• _ABOUT THIS EXERCISE_: Output exactly the lines that run from the start of the records to the line with "## What and why is this?", counting both ends, and skip the pictures.

——

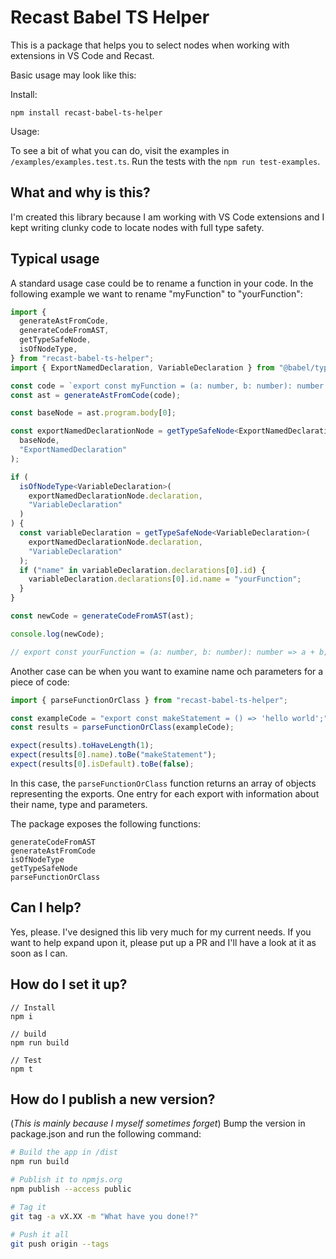 # Recast Babel TS Helper

This is a package that helps you to select nodes when working with extensions in VS Code and Recast.

Basic usage may look like this:

Install:

```node
npm install recast-babel-ts-helper
```

Usage:



To see a bit of what you can do, visit the examples in `/examples/examples.test.ts`. Run the tests with the `npm run test-examples`.

## What and why is this?

I'm created this library because I am working with VS Code extensions and I kept writing clunky code to locate nodes with full type safety.

## Typical usage

A standard usage case could be to rename a function in your code. In the following example we want to rename "myFunction" to "yourFunction":

```ts
import {
  generateAstFromCode,
  generateCodeFromAST,
  getTypeSafeNode,
  isOfNodeType,
} from "recast-babel-ts-helper";
import { ExportNamedDeclaration, VariableDeclaration } from "@babel/types";

const code = `export const myFunction = (a: number, b: number): number => a + b;`;
const ast = generateAstFromCode(code);

const baseNode = ast.program.body[0];

const exportNamedDeclarationNode = getTypeSafeNode<ExportNamedDeclaration>(
  baseNode,
  "ExportNamedDeclaration"
);

if (
  isOfNodeType<VariableDeclaration>(
    exportNamedDeclarationNode.declaration,
    "VariableDeclaration"
  )
) {
  const variableDeclaration = getTypeSafeNode<VariableDeclaration>(
    exportNamedDeclarationNode.declaration,
    "VariableDeclaration"
  );
  if ("name" in variableDeclaration.declarations[0].id) {
    variableDeclaration.declarations[0].id.name = "yourFunction";
  }
}

const newCode = generateCodeFromAST(ast);

console.log(newCode);

// export const yourFunction = (a: number, b: number): number => a + b;
```

Another case can be when you want to examine name och parameters for a piece of code:

```ts
import { parseFunctionOrClass } from "recast-babel-ts-helper";

const exampleCode = "export const makeStatement = () => 'hello world';";
const results = parseFunctionOrClass(exampleCode);

expect(results).toHaveLength(1);
expect(results[0].name).toBe("makeStatement");
expect(results[0].isDefault).toBe(false);
```

In this case, the `parseFunctionOrClass` function returns an array of objects representing the exports. One entry for each export with information about their name, type and parameters.

The package exposes the following functions:

```
generateCodeFromAST
generateAstFromCode
isOfNodeType
getTypeSafeNode
parseFunctionOrClass
```

## Can I help?

Yes, please. I've designed this lib very much for my current needs. If you want to help expand upon it, please put up a PR and I'll have a look at it as soon as I can.

## How do I set it up?

```node
// Install
npm i

// build
npm run build

// Test
npm t
```

## How do I publish a new version?

(_This is mainly because I myself sometimes forget_)
Bump the version in package.json and run the following command:

```bash
# Build the app in /dist
npm run build

# Publish it to npmjs.org
npm publish --access public

# Tag it
git tag -a vX.XX -m "What have you done!?"

# Push it all
git push origin --tags
```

——

• _WORKED SOLUTION_:
 # Recast Babel TS Helper

This is a package that helps you to select nodes when working with extensions in VS Code and Recast.

Basic usage may look like this:

Install:

```node
npm install recast-babel-ts-helper
```

Usage:



To see a bit of what you can do, visit the examples in `/examples/examples.test.ts`. Run the tests with the `npm run test-examples`.

## What and why is this?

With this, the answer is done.